• 3 cups balsamic vinegar
It’s pretty amazing how much zest and flavor a little balsamic vinegar can add to many things, especially when it’s in the form of a reduction. When I first started making it I always tried adding something to it to thicken (like corn starch), but after many failed batches I did some more reading. Turns out I just needed to let it reduce for a longer period of time and I didn’t need to add anything. The natural sugars in the vinegar have all the sweet you need.

I can’t take credit for this recipe since I definitely took the process from someone else, but I know that it’s something many of you could use. It made a GREAT addition to my caprese skewers that I’ve made for numerous parties. Note that your house WILL smell significantly like vinegar while you are cooking this, so I suggest you make it a few days in advance of when you plan to use it, especially if you are having people over. You can store it in an air tight container at room temperature for a few months, or in the fridge for up to a year.
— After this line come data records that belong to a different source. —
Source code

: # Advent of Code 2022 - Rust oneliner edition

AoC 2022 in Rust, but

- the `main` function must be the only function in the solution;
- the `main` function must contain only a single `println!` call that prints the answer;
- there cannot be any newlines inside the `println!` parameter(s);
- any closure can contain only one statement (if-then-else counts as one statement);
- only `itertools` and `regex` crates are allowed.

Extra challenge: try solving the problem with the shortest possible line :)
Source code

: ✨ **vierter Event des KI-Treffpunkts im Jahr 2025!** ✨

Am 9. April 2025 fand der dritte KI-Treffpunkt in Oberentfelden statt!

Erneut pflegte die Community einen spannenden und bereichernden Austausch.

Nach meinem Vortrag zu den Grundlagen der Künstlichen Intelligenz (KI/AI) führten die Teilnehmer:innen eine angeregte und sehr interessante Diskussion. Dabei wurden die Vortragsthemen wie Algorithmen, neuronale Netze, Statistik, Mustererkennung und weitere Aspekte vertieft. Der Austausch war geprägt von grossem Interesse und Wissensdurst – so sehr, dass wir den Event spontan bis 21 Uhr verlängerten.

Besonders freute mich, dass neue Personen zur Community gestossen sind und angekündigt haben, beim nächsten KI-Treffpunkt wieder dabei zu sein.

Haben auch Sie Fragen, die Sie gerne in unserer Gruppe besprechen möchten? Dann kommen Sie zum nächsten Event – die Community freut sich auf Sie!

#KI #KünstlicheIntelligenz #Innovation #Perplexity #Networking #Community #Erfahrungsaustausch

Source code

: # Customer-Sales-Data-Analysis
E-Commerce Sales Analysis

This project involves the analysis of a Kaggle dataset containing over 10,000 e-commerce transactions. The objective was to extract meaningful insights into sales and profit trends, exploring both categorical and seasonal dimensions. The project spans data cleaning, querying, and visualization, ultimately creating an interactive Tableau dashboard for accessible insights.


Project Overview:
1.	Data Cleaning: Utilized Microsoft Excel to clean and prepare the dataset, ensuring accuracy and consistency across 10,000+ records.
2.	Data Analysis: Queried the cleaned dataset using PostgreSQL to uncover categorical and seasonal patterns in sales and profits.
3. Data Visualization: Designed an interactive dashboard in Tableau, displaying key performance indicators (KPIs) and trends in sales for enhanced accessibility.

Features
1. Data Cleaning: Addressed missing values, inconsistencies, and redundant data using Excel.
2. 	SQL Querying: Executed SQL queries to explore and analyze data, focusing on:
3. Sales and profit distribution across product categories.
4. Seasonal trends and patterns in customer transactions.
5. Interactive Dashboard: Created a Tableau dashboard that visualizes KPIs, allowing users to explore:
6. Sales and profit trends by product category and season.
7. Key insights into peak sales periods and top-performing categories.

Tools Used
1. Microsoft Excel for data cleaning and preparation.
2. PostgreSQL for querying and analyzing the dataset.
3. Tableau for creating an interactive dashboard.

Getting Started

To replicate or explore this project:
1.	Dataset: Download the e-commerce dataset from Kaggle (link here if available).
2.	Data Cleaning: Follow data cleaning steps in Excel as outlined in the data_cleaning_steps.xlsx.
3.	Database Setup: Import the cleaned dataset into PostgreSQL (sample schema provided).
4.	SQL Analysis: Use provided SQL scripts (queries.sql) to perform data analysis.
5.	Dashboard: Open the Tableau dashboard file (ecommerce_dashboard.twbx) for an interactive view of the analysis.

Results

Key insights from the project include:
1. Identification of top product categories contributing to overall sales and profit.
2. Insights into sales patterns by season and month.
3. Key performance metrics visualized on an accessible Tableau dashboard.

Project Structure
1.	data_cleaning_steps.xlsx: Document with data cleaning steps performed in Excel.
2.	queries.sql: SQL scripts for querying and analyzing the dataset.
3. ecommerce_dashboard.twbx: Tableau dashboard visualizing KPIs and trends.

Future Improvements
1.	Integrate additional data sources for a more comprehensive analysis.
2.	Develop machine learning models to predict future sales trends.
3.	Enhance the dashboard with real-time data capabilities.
(Recipe from Oui Chef Journal)

Whatever amount of vinegar you decide to reduce, you will end up with about less than a quarter of the original amount in syrup.

Place the vinegar in a heavy-bottomed, non-reactive pot.  Heat on low, so that you have a light simmer.  Reduce until syrupy, or to desired consistency, about 2 to 2 1/2 hours.

To test the consistency, I like to take a spoon and drizzle a few drops onto a cool plate, or better yet, take a dry pastry brush and brush some glaze onto the same plate.  I’ll then run my finger right over the cooled glaze to see how sticky it is.  If the consistency is too thick, add a little water to the glaze, stir it up, and test again.  If its too thin, return the pot to the heat.  Whatever happens, don’t let it burn…

Once cooled, it can be stored at room temperature.  If for some reason it is stored in the fridge where it will harden quite a bit, just place it in its container into a hot water bath or microwave for a few seconds, this will soften it up quickly.

TIP:  Cooking time will vary, according to the size of the pot.  Surface area makes a difference.

TIP #2:  If vinegar is reduced too far for your use without being burnt, a little water can be added to thin it out again.  The easiest way to do this is while the reduction is warmed over the stove.

If you store it in a squeeze bottle, you can use it to also decorate your plates like they do in restaurants.